● **TASK INSTRUCTIONS**:
Beneath this task are records; print exactly the stretch of them from the line with "- its very satisfying" through the line with "Most of the code", both ends included.

● **TASK DATA**:

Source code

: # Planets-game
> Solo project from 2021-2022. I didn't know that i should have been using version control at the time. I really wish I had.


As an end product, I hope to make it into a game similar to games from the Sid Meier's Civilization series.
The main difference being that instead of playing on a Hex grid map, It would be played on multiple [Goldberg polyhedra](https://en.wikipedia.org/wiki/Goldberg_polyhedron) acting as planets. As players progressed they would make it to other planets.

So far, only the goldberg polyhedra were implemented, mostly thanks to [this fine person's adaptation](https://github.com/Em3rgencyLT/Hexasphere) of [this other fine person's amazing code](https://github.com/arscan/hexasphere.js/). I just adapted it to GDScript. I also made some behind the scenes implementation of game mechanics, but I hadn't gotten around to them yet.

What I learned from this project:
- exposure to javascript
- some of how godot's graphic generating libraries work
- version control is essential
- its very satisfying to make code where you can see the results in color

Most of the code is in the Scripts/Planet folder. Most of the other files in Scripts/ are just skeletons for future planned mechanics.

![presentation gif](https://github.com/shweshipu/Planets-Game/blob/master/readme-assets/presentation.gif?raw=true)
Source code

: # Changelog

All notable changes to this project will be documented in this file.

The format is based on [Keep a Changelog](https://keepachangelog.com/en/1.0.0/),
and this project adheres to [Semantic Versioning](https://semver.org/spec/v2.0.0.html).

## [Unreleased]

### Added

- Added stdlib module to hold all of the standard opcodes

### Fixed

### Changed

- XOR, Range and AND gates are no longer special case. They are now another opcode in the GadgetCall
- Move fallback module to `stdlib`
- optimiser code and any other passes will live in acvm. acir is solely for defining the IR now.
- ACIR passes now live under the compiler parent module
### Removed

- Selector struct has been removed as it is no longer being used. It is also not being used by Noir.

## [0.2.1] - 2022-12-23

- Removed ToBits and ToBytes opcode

● **SOLUTION TO THIS TASK**:
- its very satisfying to make code where you can see the results in color

Most of the code is in the Scripts/Planet folder. Most of the other files in Scripts/ are just skeletons for future planned mechanics.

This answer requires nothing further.